→ **ASSIGNMENT**
From the entries that follow, copy exactly the lines beginning at the line holding "1. Reduce train error" and continuing through the line holding "3. Data augmentation".

──────── RECORDS PROVIDED ────────

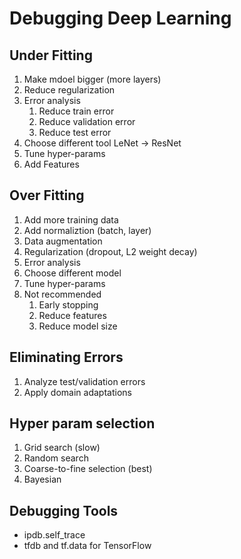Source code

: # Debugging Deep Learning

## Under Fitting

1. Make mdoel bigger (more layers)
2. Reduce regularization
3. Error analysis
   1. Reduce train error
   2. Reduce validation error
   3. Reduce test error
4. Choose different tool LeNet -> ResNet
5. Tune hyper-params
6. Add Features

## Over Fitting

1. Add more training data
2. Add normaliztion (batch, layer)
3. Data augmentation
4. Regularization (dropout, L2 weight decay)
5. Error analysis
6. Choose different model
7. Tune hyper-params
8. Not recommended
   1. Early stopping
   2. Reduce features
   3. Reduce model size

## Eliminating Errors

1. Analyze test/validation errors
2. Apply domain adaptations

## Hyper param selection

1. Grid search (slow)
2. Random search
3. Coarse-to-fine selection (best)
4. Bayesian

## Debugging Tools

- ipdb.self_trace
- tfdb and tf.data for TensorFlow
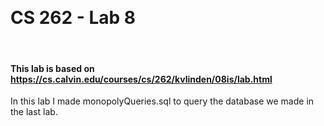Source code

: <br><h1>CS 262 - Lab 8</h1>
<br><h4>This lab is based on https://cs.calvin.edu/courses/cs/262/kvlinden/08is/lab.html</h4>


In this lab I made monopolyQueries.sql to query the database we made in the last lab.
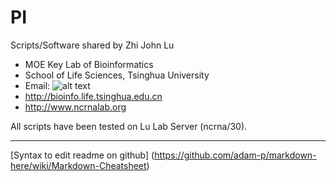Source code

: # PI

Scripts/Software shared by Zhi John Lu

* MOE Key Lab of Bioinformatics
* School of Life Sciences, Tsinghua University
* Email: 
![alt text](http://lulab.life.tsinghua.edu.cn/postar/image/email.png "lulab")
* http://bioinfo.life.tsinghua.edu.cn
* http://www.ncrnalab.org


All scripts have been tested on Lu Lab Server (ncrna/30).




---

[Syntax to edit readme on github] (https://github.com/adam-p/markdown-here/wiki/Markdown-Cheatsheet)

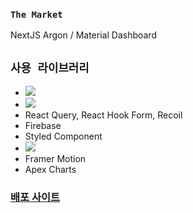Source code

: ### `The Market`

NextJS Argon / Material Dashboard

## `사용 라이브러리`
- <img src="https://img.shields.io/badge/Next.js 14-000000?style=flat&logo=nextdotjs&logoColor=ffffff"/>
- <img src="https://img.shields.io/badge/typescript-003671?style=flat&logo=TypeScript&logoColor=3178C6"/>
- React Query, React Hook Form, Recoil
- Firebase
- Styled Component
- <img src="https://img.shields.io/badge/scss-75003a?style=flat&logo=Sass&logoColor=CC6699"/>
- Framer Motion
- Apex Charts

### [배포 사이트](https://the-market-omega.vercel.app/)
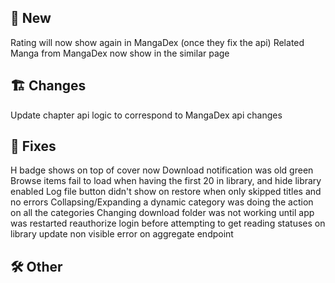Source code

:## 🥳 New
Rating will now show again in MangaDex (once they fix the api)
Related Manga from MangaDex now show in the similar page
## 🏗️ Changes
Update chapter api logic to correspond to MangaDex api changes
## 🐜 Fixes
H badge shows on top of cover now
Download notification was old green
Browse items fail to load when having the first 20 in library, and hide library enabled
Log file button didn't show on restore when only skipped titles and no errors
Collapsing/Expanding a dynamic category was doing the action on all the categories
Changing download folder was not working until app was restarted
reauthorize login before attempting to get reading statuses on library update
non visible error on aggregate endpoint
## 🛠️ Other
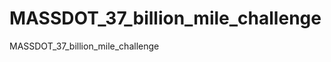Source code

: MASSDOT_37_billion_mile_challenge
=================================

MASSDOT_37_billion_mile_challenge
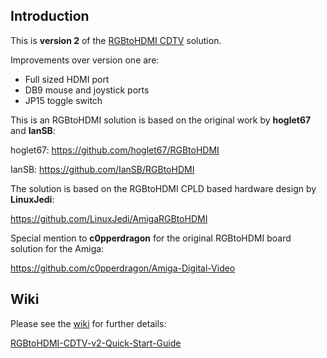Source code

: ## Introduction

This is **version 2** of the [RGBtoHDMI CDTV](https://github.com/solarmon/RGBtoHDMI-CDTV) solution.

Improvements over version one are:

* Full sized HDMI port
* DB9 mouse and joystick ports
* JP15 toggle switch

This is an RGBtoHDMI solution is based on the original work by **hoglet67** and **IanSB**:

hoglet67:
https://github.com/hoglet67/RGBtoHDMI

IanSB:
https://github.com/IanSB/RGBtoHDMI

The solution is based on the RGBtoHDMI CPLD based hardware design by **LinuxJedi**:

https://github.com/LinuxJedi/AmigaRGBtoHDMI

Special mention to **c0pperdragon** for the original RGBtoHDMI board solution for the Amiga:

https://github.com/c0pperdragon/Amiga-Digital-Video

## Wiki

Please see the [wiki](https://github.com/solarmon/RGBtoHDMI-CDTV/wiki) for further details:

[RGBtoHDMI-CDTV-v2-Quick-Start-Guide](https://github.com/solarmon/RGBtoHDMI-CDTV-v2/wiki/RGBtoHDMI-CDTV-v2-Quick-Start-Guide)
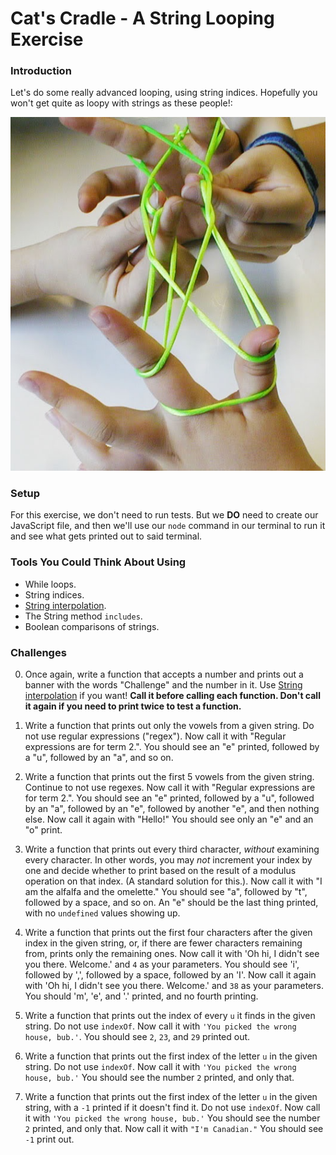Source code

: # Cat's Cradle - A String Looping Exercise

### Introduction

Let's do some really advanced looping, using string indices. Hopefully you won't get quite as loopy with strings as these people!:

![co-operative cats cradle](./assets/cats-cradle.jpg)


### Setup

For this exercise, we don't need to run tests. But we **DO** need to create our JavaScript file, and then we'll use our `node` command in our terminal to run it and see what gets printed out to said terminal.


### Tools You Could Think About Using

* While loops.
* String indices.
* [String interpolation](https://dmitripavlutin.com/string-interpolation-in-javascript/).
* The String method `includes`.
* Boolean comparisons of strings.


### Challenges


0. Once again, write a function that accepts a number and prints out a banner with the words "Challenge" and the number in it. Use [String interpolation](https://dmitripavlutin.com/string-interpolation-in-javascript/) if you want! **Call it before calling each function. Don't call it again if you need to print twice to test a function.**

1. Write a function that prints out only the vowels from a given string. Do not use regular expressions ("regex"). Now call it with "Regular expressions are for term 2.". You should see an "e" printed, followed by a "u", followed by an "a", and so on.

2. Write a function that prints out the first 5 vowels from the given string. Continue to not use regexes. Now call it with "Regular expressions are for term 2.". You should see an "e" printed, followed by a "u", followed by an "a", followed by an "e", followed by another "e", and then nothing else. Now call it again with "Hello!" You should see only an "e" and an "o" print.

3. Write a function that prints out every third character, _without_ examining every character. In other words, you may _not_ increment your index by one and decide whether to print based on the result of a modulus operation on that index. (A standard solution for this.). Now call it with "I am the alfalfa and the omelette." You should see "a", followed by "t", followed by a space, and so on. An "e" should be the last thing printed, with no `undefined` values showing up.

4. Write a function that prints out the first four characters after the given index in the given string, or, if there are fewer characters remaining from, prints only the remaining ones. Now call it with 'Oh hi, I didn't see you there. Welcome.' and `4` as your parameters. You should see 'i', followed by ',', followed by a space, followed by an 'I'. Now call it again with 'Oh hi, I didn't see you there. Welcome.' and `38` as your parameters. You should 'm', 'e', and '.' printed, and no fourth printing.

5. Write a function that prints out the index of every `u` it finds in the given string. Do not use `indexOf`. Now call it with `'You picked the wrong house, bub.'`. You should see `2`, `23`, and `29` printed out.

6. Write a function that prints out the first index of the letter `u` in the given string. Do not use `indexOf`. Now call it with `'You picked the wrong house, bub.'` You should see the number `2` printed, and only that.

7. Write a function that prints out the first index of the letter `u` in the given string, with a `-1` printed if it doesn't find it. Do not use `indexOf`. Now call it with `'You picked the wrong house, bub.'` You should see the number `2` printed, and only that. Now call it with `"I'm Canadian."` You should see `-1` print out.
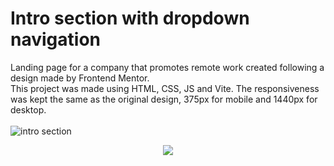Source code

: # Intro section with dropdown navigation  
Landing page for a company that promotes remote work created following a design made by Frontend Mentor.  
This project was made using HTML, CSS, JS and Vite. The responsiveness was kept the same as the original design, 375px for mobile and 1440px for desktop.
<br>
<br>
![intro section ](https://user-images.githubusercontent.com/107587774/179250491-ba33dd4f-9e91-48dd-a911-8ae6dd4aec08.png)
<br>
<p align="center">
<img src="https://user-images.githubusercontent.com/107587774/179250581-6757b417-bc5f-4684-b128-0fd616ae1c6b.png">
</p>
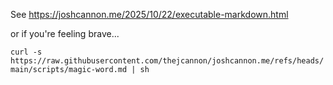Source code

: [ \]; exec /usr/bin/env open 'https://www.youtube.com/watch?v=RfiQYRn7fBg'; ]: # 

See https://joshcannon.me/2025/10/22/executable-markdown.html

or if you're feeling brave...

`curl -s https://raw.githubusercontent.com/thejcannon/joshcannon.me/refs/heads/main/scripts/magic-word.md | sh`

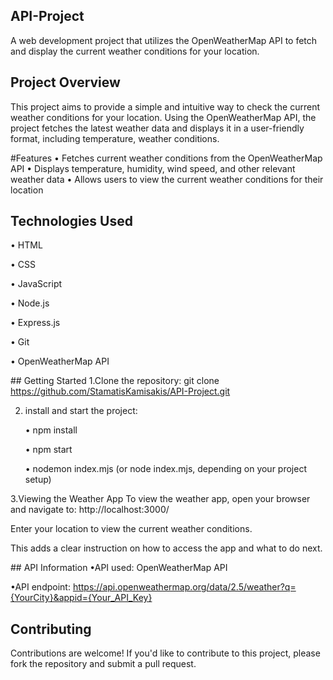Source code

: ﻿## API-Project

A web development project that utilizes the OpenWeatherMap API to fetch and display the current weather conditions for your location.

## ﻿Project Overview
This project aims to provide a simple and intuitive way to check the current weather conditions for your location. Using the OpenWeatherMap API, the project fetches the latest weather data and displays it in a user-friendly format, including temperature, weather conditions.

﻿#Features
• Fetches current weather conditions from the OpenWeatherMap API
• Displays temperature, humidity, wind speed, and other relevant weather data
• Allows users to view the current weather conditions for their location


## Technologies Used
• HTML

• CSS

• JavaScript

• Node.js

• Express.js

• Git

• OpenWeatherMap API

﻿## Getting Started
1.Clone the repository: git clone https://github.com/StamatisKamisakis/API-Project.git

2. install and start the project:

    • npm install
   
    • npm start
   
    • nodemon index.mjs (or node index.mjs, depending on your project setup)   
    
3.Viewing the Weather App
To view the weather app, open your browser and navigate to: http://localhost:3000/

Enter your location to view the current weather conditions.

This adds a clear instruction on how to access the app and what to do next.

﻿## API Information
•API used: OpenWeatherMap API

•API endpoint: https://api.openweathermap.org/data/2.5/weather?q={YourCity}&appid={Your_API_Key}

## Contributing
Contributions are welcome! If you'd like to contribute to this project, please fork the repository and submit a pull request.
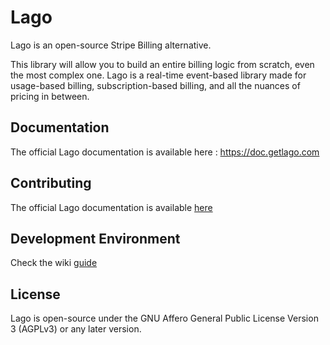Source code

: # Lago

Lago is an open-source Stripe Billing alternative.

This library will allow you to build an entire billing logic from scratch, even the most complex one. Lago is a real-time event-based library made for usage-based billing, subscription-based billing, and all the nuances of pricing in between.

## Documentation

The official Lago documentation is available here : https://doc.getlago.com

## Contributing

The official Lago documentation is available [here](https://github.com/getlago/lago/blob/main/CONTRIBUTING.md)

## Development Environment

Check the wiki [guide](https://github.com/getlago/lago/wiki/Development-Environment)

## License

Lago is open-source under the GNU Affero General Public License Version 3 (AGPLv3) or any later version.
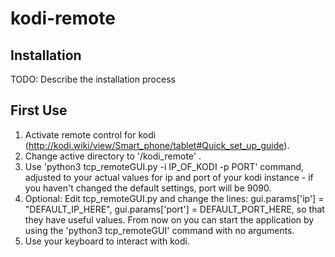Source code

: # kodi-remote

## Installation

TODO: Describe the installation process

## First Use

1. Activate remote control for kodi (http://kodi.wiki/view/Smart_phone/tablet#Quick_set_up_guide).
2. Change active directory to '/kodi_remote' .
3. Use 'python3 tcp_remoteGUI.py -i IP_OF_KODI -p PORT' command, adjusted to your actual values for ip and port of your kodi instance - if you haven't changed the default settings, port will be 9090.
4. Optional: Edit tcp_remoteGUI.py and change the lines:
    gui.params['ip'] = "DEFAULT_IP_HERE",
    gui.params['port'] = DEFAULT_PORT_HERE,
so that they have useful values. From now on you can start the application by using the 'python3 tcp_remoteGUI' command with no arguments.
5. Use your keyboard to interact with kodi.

────────

→ **ANSWER TO THIS PROBLEM**
   1. Reduce train error
   2. Reduce validation error
   3. Reduce test error
4. Choose different tool LeNet -> ResNet
5. Tune hyper-params
6. Add Features

## Over Fitting

1. Add more training data
2. Add normaliztion (batch, layer)
3. Data augmentation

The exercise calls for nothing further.